EUV Lithography Finally Ready for Chip Manufacturing This long-awaited technology will extend the life of Moore’s Law
spectrum.ieee.org
“A fab is like an iceberg,” someone tells me. I can’t tell who because we’re all covered head to toe in clean-room garb. A tour of GlobalFoundries’ Fab 8 in Malta, N.Y., certainly reinforces that analogy: We’ve just come up from the “sub-fab,” the 10 meters of vertical space under the floor, where pipes and wires snake down from each semiconductor-manufacturing tool above to a set of automated chemical handlers, water analyzers, power conditioners, and—in the case of the unit I’ve come to see—kilowatt-class lasers.
The laser system takes up 15 to 20 square meters out of perhaps 80 square meters of the floor space required for a single machine. About halfway through a six-week assembly process of mind-bending complexity, the equipment making up the tip of the iceberg is a house-size agglomeration of shiny metal tubes, opaque chambers, and wiring. A half dozen bunny-suited technicians are moving around the behemoth, probing and connecting things in a carefully choreographed procedure.

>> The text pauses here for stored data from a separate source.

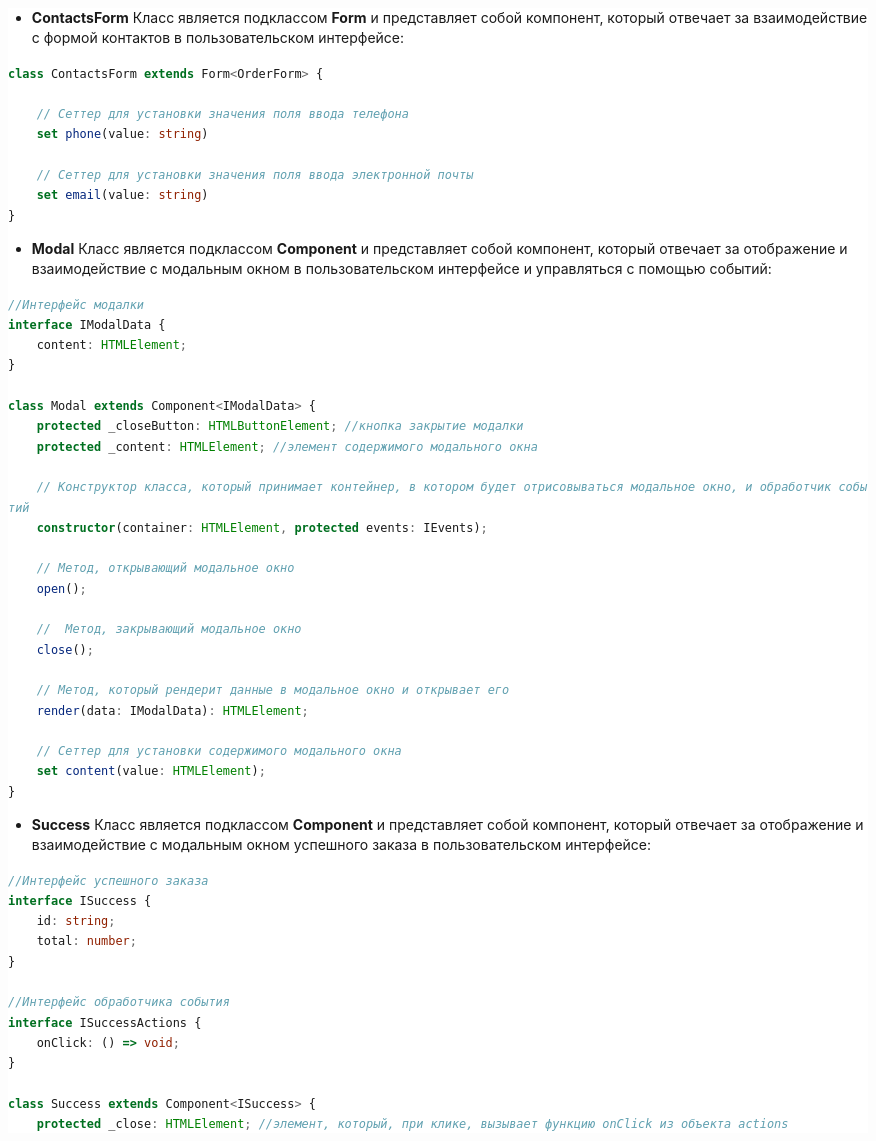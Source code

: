 - **ContactsForm**
Класс является подклассом **Form** и представляет собой компонент, который отвечает за взаимодействие с формой контактов в пользовательском интерфейсе:

```ts
class ContactsForm extends Form<OrderForm> {

    // Сеттер для установки значения поля ввода телефона
	set phone(value: string)

    // Сеттер для установки значения поля ввода электронной почты
	set email(value: string)
}
```

- **Modal**
Класс является подклассом **Component** и представляет собой компонент, который отвечает за отображение и взаимодействие с модальным окном в пользовательском интерфейсе и управляться с помощью событий:

```ts
//Интерфейс модалки
interface IModalData {
	content: HTMLElement;
}

class Modal extends Component<IModalData> {
	protected _closeButton: HTMLButtonElement; //кнопка закрытие модалки
	protected _content: HTMLElement; //элемент содержимого модального окна

	// Конструктор класса, который принимает контейнер, в котором будет отрисовываться модальное окно, и обработчик событий
	constructor(container: HTMLElement, protected events: IEvents);
    
	// Метод, открывающий модальное окно
	open();
    
	//  Метод, закрывающий модальное окно
	close();

    // Метод, который рендерит данные в модальное окно и открывает его
	render(data: IModalData): HTMLElement;

    // Сеттер для установки содержимого модального окна
	set content(value: HTMLElement);
}
```

- **Success**
Класс является подклассом **Component** и представляет собой компонент, который отвечает за отображение и взаимодействие с модальным окном успешного заказа в пользовательском интерфейсе:

```ts
//Интерфейс успешного заказа
interface ISuccess {
	id: string;
	total: number;
}

//Интерфейс обработчика события 
interface ISuccessActions {
	onClick: () => void;
}

class Success extends Component<ISuccess> {
	protected _close: HTMLElement; //элемент, который, при клике, вызывает функцию onClick из объекта actions
```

The giant machine garnering all this attention is an extreme ultraviolet lithography tool. For more than a decade, the semiconductor-manufacturing industry has been alternately hoping EUV can save Moore’s Law and despairing that the technology will never arrive. But it’s finally here, and none too soon.
Samsung was the first to claim it will be ready to produce chips for customers using EUV tools, saying that will happen in the second half of 2018. But its competitors GlobalFoundries, Taiwan Semiconductor Manufacturing Co. (TSMC), and Intel are clearly on track to do the same within a quarter or two.